Relationship between Eu3+ substitution sites and photoluminescence properties of SrIn2O4:Eu3+ spinel phosphors

Eu3+-doped SrIn2O4 phosphors were synthesized by the solid solution method at 1400 °C in air. The chemical composition of the phosphors was systematically changed to study the relation between the Eu3+ substitution site and photoluminescence (PL) properties. Under excitation of the 7F0→5L6 transition of Eu3+ at 393 nm, the SrIn2O4:Eu3+ exhibited dominant red emission peaks at 611, 616 and 623 nm, which are attributed to the electric dipole transition 5D0→7F2 of Eu3+. The results of X-ray diffraction analysis combined with PL spectroscopic analysis revealed that Eu3+ ions occupied two different crystallographic In3+ sites in the host SrIn2O4, while it was found to be impossible to substitute Sr2+ with Eu3+ prior to the Eu3+ substitution at the In3+ sites in the SrIn2O4. The intensity of the red emission peaks increased with the total amount of dopant Eu3+ ion at the two In3+ sites, and reached a maximum at 25 mol% Eu3+-doping (SrIn2−xO4:xEu3+, x=0.25). Moreover, a small amount (<10 mol%) of Eu3+ at the Sr2+ site in the SrIn2−xO4:xEu3+ was found to contribute to enhance the red emission peak intensity at 616 nm. As a result, the highest red emission intensity evaluated as the total emission peak intensities at the 611, 616 and 623 nm was achieved for Sr0.92In1.75O4:0.33Eu3+ in which Eu3+ ion concentrations at the In3+ and Sr2+ sites were simultaneously optimized as 25 and 8 mol%, respectively (Sr1−yIn2−xO4:(x+y)Eu3+, x=0.25, y=0.08). This red emission intensity was 2.2 times higher than that of the phosphor without contribution of the Eu3+ at the Sr2+ site (SrIn2−xO4:xEu3+, x=0.25).

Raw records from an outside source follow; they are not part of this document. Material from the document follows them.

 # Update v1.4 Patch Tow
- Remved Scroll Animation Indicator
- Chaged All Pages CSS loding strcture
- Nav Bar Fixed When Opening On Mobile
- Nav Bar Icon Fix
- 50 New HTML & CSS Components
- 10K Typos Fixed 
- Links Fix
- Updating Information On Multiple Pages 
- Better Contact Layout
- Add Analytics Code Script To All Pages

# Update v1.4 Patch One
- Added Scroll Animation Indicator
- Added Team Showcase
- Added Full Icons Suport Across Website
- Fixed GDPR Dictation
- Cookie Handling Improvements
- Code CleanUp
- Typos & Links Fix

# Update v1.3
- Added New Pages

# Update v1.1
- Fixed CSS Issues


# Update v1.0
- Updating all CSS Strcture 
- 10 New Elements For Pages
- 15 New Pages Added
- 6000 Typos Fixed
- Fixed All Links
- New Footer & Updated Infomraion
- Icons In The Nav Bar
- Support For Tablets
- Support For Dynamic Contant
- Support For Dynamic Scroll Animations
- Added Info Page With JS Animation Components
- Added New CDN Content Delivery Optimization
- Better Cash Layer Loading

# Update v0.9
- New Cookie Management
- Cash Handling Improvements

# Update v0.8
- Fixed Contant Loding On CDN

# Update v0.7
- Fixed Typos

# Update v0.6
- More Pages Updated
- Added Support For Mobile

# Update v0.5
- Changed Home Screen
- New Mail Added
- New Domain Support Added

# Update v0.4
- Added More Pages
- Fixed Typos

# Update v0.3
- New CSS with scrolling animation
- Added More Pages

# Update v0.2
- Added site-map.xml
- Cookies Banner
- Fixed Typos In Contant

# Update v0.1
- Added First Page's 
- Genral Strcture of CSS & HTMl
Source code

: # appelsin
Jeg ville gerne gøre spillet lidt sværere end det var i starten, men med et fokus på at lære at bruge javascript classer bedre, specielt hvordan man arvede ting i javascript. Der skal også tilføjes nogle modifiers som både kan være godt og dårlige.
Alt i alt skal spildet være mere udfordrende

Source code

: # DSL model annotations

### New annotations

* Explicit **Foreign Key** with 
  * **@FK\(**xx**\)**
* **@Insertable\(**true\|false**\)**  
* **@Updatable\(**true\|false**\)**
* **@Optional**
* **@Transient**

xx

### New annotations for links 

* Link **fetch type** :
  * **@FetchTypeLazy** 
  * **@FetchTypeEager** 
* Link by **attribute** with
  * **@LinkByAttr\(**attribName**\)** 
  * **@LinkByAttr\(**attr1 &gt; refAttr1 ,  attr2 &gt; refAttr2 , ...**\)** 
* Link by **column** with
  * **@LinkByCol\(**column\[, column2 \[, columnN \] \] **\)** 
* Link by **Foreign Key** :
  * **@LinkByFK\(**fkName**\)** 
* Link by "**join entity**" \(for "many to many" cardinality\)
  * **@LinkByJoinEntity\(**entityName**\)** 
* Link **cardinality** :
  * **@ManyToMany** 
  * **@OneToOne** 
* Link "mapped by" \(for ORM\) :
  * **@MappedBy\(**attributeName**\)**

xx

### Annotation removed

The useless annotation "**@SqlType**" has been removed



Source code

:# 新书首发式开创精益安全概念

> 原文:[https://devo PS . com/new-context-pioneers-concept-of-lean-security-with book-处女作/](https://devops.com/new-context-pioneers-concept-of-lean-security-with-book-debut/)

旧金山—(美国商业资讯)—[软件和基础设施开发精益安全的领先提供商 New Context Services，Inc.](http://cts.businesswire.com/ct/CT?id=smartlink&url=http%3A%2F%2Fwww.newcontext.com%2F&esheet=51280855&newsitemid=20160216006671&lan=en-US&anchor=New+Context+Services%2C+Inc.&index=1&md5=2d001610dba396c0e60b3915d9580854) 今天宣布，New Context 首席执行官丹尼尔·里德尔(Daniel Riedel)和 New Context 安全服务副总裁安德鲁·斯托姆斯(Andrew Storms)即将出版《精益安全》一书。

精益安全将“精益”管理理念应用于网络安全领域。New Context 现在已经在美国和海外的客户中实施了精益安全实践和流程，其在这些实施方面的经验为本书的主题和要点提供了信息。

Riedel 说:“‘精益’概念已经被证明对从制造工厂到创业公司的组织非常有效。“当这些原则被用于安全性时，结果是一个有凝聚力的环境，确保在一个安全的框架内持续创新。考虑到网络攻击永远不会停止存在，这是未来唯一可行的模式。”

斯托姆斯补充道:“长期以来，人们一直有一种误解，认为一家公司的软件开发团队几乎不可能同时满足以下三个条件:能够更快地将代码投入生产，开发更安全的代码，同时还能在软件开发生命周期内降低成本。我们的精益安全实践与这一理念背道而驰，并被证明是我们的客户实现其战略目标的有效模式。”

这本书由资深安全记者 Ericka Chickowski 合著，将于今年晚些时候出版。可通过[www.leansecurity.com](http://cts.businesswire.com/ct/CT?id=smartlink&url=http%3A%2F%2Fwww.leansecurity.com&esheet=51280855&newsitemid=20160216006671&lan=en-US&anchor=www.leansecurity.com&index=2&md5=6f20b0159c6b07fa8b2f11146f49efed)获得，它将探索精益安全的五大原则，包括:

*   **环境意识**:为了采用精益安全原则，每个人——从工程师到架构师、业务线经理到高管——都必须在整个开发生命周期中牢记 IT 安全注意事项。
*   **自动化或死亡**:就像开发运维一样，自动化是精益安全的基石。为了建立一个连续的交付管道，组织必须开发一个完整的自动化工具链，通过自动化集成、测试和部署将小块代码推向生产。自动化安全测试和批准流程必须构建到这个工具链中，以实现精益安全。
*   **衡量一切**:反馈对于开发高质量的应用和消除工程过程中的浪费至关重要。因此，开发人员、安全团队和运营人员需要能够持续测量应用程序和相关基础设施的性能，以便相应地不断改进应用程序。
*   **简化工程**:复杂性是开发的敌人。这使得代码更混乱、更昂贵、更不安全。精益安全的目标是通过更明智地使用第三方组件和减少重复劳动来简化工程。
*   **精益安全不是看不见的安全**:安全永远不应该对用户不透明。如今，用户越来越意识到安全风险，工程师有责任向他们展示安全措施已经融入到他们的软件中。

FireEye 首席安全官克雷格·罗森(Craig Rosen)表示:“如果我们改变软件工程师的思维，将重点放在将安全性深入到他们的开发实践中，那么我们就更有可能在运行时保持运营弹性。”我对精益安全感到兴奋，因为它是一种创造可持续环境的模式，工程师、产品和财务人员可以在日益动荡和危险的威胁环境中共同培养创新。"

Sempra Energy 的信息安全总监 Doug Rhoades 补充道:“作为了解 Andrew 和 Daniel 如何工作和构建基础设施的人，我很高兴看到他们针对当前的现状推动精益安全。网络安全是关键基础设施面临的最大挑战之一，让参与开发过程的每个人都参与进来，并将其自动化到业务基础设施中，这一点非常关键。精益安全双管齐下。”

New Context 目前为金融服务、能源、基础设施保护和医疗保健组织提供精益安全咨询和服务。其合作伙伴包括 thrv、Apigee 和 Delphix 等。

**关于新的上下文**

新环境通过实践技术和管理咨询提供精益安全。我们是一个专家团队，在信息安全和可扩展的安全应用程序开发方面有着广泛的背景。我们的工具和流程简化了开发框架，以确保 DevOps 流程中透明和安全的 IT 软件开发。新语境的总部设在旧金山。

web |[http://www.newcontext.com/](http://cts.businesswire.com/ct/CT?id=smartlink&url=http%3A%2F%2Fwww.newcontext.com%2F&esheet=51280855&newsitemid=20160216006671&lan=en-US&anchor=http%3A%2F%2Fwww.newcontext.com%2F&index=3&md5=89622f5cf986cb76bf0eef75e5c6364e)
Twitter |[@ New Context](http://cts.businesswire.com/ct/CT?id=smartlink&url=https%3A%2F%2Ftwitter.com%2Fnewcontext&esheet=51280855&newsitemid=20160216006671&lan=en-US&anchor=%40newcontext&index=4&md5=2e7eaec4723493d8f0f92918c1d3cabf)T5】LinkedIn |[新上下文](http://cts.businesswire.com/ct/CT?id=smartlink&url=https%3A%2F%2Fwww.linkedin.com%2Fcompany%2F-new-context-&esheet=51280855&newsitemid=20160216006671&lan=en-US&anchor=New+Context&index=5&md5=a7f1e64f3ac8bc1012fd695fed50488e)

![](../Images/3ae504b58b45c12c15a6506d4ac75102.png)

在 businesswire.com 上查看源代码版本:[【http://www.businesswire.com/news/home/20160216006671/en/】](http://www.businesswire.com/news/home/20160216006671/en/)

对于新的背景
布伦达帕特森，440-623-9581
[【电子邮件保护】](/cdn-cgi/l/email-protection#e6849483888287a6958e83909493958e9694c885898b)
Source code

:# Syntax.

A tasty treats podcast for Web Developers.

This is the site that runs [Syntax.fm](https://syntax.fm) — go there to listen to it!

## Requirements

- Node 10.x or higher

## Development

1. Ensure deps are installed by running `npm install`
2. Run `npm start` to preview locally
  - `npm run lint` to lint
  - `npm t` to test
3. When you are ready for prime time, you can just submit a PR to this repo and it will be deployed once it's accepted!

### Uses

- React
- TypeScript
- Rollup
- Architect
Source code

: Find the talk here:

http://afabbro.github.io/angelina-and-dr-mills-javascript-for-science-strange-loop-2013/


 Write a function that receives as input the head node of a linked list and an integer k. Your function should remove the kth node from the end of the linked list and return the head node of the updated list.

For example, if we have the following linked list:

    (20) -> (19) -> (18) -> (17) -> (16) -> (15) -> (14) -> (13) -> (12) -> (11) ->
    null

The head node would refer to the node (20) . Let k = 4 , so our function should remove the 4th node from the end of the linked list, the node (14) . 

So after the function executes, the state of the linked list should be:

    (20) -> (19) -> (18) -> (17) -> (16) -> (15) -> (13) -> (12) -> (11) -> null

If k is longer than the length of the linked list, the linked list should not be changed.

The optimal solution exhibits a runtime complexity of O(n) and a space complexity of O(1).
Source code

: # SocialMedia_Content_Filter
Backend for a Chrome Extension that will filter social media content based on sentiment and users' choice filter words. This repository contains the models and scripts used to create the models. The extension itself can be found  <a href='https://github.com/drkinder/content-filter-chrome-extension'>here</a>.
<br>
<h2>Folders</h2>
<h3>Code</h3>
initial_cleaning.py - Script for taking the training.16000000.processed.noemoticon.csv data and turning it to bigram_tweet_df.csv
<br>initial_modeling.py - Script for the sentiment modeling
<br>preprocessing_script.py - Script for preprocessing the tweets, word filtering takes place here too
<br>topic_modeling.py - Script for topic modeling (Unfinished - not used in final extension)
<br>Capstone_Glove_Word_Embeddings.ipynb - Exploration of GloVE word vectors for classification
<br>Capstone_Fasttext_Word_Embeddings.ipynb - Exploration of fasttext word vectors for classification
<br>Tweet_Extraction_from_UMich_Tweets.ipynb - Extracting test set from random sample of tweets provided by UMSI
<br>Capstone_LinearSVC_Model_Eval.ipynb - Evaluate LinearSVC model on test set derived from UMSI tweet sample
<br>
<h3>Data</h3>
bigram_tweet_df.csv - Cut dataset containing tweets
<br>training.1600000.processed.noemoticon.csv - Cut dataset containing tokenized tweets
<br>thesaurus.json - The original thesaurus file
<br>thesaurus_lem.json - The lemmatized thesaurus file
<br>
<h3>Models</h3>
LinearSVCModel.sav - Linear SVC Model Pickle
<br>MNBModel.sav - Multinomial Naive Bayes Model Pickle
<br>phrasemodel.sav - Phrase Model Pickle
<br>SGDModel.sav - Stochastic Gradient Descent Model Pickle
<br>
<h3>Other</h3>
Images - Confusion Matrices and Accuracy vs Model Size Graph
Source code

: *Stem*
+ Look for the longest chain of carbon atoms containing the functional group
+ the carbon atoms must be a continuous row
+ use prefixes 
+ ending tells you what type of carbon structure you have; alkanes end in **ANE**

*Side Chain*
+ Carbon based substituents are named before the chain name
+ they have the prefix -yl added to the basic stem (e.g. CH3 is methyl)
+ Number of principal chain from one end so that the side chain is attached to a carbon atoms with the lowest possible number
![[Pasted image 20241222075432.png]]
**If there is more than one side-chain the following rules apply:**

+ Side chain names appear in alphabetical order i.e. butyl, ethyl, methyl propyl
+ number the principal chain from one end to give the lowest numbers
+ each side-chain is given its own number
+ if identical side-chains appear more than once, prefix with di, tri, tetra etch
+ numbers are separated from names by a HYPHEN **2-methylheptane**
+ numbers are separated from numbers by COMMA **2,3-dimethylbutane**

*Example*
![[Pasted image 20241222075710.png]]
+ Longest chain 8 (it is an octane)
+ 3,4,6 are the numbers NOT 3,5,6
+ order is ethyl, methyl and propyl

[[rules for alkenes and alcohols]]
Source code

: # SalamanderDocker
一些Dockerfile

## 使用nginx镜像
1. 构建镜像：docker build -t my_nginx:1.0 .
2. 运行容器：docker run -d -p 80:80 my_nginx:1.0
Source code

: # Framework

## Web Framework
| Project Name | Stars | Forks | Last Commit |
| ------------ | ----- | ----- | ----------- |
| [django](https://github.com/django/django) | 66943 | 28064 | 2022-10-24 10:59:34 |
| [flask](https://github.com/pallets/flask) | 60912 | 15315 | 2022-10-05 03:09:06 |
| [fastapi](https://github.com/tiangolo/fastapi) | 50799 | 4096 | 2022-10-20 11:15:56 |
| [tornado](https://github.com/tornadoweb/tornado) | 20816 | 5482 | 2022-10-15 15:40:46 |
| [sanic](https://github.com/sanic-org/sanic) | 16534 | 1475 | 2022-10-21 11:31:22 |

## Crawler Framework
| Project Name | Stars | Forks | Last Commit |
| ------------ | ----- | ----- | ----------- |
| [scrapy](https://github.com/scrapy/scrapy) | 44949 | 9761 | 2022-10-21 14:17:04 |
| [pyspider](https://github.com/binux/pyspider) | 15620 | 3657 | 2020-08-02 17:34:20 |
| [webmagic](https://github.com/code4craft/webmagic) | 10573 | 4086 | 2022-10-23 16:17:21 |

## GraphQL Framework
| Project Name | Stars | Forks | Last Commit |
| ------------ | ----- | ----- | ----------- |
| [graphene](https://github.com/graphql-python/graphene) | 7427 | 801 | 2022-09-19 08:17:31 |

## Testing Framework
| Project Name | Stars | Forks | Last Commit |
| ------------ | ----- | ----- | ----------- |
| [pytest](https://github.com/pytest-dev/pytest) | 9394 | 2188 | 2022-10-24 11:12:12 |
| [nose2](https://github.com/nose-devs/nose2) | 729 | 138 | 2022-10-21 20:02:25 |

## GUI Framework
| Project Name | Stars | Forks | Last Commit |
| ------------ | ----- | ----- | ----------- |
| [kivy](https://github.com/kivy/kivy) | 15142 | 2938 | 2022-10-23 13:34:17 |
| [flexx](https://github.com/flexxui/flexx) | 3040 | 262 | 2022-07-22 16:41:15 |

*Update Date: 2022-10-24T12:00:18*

The critical energy transfer distance of Eu3+ ion in the Sr0.92In1.75O4:0.33Eu3+ phosphor was determined to be 0.817 nm, and the electric multipolar interaction was suggested as the dominant mechanism for concentration quenching of PL emission due to Eu3+ ions in the Eu3+-doped SrIn2O4 phosphors investigated in this study.